A review into noise and safety concerns around flying drones could have an effect on personal and business users in Wagga, according to an enthusiast.
The federal Department of Infrastructure this week announced it would hold a review into "community noise impact of drone operations, the size, frequency and nature of drone operations (recreational and commercial), and existing safety regulations administered by the Civil Aviation Safety Authority".
A spokesperson for Riverina MP and senior minister overseeing the department, Michael McCormack, said the review would focus on noise complaints.
"Given the continued development and potential increased use of drones, the department will be conducting a review to determine the appropriate scope and breadth of future noise regulation," the spokesperson said.
"The review will examine state and territory regulations that commonly cover noise from equipment operating in urban environments.
"It will also look at developments overseas and industry innovation to reduce noise impacts through better drone design and operations including varying flight paths."

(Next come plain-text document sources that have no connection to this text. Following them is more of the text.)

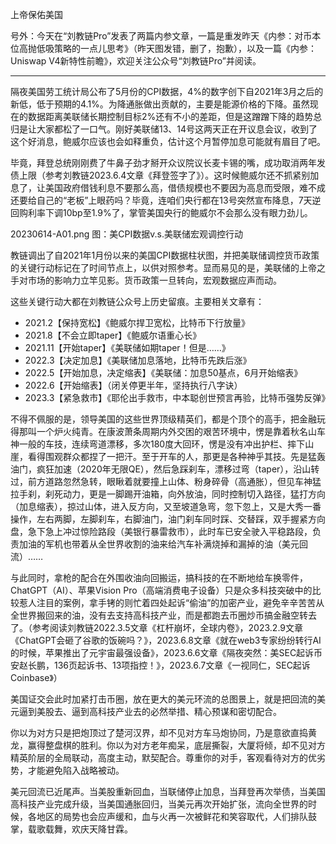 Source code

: 
上帝保佑美国

号外：今天在“刘教链Pro”发表了两篇内参文章，一篇是重发昨天《内参：对币本位高抛低吸策略的一点儿思考》（昨天图发错，删了，抱歉），以及一篇《内参：Uniswap V4新特性前瞻》，欢迎关注公众号“刘教链Pro”并阅读。

* * *

隔夜美国劳工统计局公布了5月份的CPI数据，4%的数字创下自2021年3月之后的新低，低于预期的4.1%。为降通胀做出贡献的，主要是能源价格的下降。虽然现在的数据距离美联储长期控制目标2%还有不小的差距，但是这蹭蹭下降的趋势总归是让大家都松了一口气。刚好美联储13、14号这两天正在开议息会议，收到了这个好消息，鲍威尔应该也会如释重负，估计这个月暂停加息可能就有眉目了吧。

毕竟，拜登总统刚刚费了牛鼻子劲才掰开众议院议长麦卡锡的嘴，成功取消两年发债上限（参考刘教链2023.6.4文章《拜登签字了》）。这时候鲍威尔还不抓紧别加息了，让美国政府借钱利息不要那么高，借债规模也不要因为高息而受限，难不成还要给自己的“老板”上眼药吗？毕竟，连咱们央行都在13号突然宣布降息，7天逆回购利率下调10bp至1.9%了，掌管美国央行的鲍威尔不会那么没有眼力劲儿。

20230614-A01.png
图：美CPI数据v.s.美联储宏观调控行动

教链调出了自2021年1月份以来的美国CPI数据柱状图，并把美联储调控货币政策的关键行动标记在了时间节点上，以供对照参考。显而易见的是，美联储的上帝之手对市场的影响力立竿见影。货币政策一旦转向，宏观数据应声而动。

这些关键行动大都在刘教链公众号上历史留痕。主要相关文章有：

- 2021.2【保持宽松】《鲍威尔捍卫宽松，比特币下行放量》
- 2021.8【不会立即taper】《鲍威尔语重心长》
- 2021.11【开始taper】《美联储如期taper！但是……》
- 2022.3【决定加息】《美联储加息落地，比特币先跌后涨》
- 2022.5【开始加息，决定缩表】《美联储：加息50基点，6月开始缩表》
- 2022.6【开始缩表】（闭关停更半年，坚持执行八字诀）
- 2023.3【紧急救市】《耶伦出手救市，中本聪创世预言再验，比特币强势反弹》

不得不佩服的是，领导美国的这些世界顶级精英们，都是个顶个的高手，把金融玩得那叫一个炉火纯青。在康波萧条周期内外交困的艰苦环境中，愣是靠着秋名山车神一般的车技，连续弯道漂移，多次180度大回环，愣是没有冲出护栏、摔下山崖，看得围观群众都捏了一把汗。至于开车的人，那更是各种神乎其技。先是猛轰油门，疯狂加速（2020年无限QE），然后急踩刹车，漂移过弯（taper），沿山转过，前方道路忽然急转，眼瞅着就要撞上山体、粉身碎骨（高通胀），但见车神猛拉手刹，刹死动力，更是一脚踢开油箱，向外放油，同时控制切入路径，猛打方向（加息缩表），掠过山体，进入反方向，又至坡道急弯，忽下忽上，又是大秀一番操作，左右两脚，左脚刹车，右脚油门，油门刹车同时踩、交替踩，双手握紧方向盘，急下急上冲过惊险路段（美银行暴雷救市），此时车已安全驶入平稳路段，负责加油的军机也带着从全世界收割的油来给汽车补满烧掉和漏掉的油（美元回流）……

与此同时，拿枪的配合在外围收油向回搬运，搞科技的在不断地给车换零件，ChatGPT（AI）、苹果Vision Pro（高端消费电子设备）只是众多科技突破中的比较惹人注目的案例，拿手铐的则忙着四处起诉“偷油”的加密产业，避免辛辛苦苦从全世界搬回来的油，没有去支持高科技产业，而是都跑去币圈炒币搞金融空转去了。（参考阅读刘教链2022.3.5文章《杠杆崩坏，全球内卷》，2023.2.9文章《ChatGPT会砸了谷歌的饭碗吗？》，2023.6.8文章《就在web3专家纷纷转行AI的时候，苹果推出了元宇宙最强设备》，2023.6.6文章《隔夜突然：美SEC起诉币安赵长鹏，136页起诉书、13项指控！》，2023.6.7文章《一视同仁，SEC起诉Coinbase》）

美国证交会此时加紧打击币圈，放在更大的美元环流的总图景上，就是把回流的美元逼到美股去、逼到高科技产业去的必然举措、精心预谋和密切配合。

你以为对方只是把炮顶过了楚河汉界，却不见对方车马炮协同，乃是意欲直捣黄龙，赢得整盘棋的胜利。你以为对方老年痴呆，底层撕裂，大厦将倾，却不见对方精英阶层的全局联动，高度主动，默契配合。尊重你的对手，客观看待对方的优劣势，才能避免陷入战略被动。

美元回流已近尾声。当美股重新回血，当联储停止加息，当拜登再次举债，当美国高科技产业完成升级，当美国通胀回归，当美元再次开始扩张，流向全世界的时候，各地区的局势也会应声缓和，血与火再一次被鲜花和笑容取代，人们排队鼓掌，载歌载舞，欢庆天降甘霖。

A major factor in the review was a trial of drone-powered deliveries in Canberra's suburbs that was met with protests by some residents
Wagga Model Aero Club president BJ Padman said commercial drones at sporting events could be one example of the technology encroaching on people in Wagga, but most recreational flying took place outside the city.
"Most people tend to fly in a location they know is safe," he said.
"Unfortunately, you do have some issues with people heading out to places like The Rock Reserve.
"You can fly out there with permission from Parks and Wildlife, but it is a nesting site for wedge-tailed eagles and other endangered birds and could cause issues.
"In the city, I can't see small recreational drones being an offence to anyone."
Recreational drones weighing more than 100 grams cannot legally be flown over most areas of Wagga due to 5.5 kilometre exclusion zones around Wagga Base Hospital, Wagga Airport and Kapooka army base.
Farmers in the Riverina have complained that their properties have come under surveillance from drones, which they suspected was linked to stock and equipment thefts.
Mr McCormack's spokesperson said those issues would not fall within the scope of the review and the department was not aware of any drone noise complaints from within the Riverina.